* ASSIGNED TASK: Word for word, restate the lines of the data from the first through the one containing "- Penetration Testing: Manage", and nothing else.

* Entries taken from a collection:
◆ ◆ ◆ ◆

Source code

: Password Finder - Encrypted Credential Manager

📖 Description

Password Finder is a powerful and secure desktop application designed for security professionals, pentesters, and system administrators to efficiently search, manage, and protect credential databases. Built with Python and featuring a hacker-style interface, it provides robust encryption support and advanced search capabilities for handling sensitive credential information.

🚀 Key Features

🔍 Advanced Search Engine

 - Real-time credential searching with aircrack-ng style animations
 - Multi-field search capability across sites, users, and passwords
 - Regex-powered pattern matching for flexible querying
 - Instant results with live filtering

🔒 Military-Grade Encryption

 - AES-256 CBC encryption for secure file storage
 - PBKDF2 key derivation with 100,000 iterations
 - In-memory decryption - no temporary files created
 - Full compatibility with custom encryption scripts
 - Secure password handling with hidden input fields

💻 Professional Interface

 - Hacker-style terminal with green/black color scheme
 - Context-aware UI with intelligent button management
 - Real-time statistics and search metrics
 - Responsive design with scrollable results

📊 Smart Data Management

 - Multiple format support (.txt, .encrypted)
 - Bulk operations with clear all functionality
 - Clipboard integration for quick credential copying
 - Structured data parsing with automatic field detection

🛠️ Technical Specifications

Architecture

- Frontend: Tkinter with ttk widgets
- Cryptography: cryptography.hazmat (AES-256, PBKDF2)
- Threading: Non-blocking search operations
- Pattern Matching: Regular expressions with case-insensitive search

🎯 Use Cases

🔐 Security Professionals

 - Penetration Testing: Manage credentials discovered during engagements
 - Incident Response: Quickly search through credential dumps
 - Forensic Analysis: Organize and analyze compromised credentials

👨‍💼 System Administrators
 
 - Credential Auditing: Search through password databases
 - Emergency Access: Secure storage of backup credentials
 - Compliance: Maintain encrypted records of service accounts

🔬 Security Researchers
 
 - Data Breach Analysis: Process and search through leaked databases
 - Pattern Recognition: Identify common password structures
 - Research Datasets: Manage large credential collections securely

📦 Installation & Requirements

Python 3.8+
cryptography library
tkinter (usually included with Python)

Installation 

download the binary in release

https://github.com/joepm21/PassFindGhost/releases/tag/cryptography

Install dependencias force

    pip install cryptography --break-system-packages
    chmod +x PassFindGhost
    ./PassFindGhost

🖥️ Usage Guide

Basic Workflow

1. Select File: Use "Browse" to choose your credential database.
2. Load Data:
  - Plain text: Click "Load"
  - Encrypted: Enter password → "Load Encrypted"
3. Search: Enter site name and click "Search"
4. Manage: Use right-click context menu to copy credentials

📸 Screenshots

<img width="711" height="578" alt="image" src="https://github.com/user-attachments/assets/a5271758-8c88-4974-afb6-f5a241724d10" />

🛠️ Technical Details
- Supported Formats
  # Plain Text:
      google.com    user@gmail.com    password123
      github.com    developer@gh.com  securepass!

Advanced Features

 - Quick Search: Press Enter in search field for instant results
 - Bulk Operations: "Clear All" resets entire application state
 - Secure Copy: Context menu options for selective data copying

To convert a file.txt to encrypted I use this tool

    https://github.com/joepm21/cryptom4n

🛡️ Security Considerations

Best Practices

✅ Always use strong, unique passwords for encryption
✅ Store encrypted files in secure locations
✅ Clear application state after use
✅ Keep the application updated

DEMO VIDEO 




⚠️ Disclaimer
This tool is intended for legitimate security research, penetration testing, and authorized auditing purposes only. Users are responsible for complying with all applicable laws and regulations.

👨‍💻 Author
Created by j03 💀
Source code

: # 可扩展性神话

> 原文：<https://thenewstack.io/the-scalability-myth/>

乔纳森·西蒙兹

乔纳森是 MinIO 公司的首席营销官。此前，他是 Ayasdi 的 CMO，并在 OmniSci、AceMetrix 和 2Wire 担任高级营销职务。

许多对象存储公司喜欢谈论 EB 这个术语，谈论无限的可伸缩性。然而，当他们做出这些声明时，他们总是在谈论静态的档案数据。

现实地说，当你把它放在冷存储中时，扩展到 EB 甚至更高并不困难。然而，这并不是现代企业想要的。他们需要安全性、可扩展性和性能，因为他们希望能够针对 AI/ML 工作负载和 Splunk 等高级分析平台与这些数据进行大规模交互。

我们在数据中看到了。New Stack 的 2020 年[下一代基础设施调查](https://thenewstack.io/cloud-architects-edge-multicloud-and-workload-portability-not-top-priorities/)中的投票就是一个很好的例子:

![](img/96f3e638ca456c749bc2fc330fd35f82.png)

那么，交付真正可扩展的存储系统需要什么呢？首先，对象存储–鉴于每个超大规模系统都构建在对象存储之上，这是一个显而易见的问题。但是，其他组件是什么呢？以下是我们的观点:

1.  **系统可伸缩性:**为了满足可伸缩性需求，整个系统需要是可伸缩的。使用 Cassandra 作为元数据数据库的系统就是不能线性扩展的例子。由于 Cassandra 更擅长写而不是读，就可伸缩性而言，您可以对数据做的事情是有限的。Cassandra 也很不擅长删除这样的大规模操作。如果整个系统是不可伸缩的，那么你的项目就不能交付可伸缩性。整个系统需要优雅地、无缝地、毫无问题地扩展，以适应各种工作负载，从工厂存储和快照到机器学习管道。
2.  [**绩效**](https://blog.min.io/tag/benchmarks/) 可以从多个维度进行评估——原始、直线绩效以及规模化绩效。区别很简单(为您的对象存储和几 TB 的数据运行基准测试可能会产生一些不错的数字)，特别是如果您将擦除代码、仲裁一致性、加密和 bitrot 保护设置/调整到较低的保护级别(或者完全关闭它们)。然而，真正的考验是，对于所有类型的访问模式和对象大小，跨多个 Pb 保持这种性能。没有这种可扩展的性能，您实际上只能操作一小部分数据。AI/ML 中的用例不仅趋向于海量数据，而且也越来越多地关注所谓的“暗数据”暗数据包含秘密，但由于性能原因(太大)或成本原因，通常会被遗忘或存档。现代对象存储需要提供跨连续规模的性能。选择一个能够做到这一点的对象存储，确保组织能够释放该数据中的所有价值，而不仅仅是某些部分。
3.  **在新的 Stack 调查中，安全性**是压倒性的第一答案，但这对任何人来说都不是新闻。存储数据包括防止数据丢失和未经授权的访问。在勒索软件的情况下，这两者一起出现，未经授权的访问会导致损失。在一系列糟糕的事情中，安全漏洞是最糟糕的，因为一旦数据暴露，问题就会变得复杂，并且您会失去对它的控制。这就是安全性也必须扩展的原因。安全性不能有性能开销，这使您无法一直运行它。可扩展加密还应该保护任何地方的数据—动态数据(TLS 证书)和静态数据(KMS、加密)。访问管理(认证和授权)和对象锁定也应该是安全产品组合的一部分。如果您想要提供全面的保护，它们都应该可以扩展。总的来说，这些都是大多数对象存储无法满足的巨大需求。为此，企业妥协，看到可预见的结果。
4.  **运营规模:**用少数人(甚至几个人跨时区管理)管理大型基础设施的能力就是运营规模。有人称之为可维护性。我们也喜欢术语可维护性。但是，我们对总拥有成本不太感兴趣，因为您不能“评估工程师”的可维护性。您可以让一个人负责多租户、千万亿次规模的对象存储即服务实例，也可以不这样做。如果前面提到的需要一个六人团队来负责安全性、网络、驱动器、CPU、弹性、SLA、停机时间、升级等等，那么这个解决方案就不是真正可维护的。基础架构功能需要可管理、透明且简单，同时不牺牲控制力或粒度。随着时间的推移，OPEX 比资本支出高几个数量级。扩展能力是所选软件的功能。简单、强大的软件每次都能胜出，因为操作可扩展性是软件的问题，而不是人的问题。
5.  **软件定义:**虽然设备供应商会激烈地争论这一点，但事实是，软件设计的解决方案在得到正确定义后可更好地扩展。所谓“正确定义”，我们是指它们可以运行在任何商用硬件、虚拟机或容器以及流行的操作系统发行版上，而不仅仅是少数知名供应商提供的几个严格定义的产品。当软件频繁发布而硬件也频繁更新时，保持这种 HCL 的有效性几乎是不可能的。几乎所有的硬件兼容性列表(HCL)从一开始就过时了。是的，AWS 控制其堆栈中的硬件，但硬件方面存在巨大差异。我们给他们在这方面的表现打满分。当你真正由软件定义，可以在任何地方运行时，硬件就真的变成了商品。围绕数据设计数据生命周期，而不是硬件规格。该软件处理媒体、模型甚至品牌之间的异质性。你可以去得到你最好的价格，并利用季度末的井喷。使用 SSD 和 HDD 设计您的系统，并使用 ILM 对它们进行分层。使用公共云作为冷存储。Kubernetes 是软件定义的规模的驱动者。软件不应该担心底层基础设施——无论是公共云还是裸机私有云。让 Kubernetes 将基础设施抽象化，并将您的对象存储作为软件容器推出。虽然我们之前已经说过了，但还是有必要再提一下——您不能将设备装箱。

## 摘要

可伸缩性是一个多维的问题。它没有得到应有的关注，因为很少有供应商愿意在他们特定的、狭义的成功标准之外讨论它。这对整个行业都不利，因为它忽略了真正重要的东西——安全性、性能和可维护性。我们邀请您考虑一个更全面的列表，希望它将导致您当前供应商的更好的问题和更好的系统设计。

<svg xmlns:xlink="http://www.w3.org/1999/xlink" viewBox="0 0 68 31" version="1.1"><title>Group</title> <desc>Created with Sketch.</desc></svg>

◆ ◆ ◆ ◆

* ANSWER TO THE EXERCISE:
Source code

: Password Finder - Encrypted Credential Manager

📖 Description

Password Finder is a powerful and secure desktop application designed for security professionals, pentesters, and system administrators to efficiently search, manage, and protect credential databases. Built with Python and featuring a hacker-style interface, it provides robust encryption support and advanced search capabilities for handling sensitive credential information.

🚀 Key Features

🔍 Advanced Search Engine

 - Real-time credential searching with aircrack-ng style animations
 - Multi-field search capability across sites, users, and passwords
 - Regex-powered pattern matching for flexible querying
 - Instant results with live filtering

🔒 Military-Grade Encryption

 - AES-256 CBC encryption for secure file storage
 - PBKDF2 key derivation with 100,000 iterations
 - In-memory decryption - no temporary files created
 - Full compatibility with custom encryption scripts
 - Secure password handling with hidden input fields

💻 Professional Interface

 - Hacker-style terminal with green/black color scheme
 - Context-aware UI with intelligent button management
 - Real-time statistics and search metrics
 - Responsive design with scrollable results

📊 Smart Data Management

 - Multiple format support (.txt, .encrypted)
 - Bulk operations with clear all functionality
 - Clipboard integration for quick credential copying
 - Structured data parsing with automatic field detection

🛠️ Technical Specifications

Architecture

- Frontend: Tkinter with ttk widgets
- Cryptography: cryptography.hazmat (AES-256, PBKDF2)
- Threading: Non-blocking search operations
- Pattern Matching: Regular expressions with case-insensitive search

🎯 Use Cases

🔐 Security Professionals

 - Penetration Testing: Manage credentials discovered during engagements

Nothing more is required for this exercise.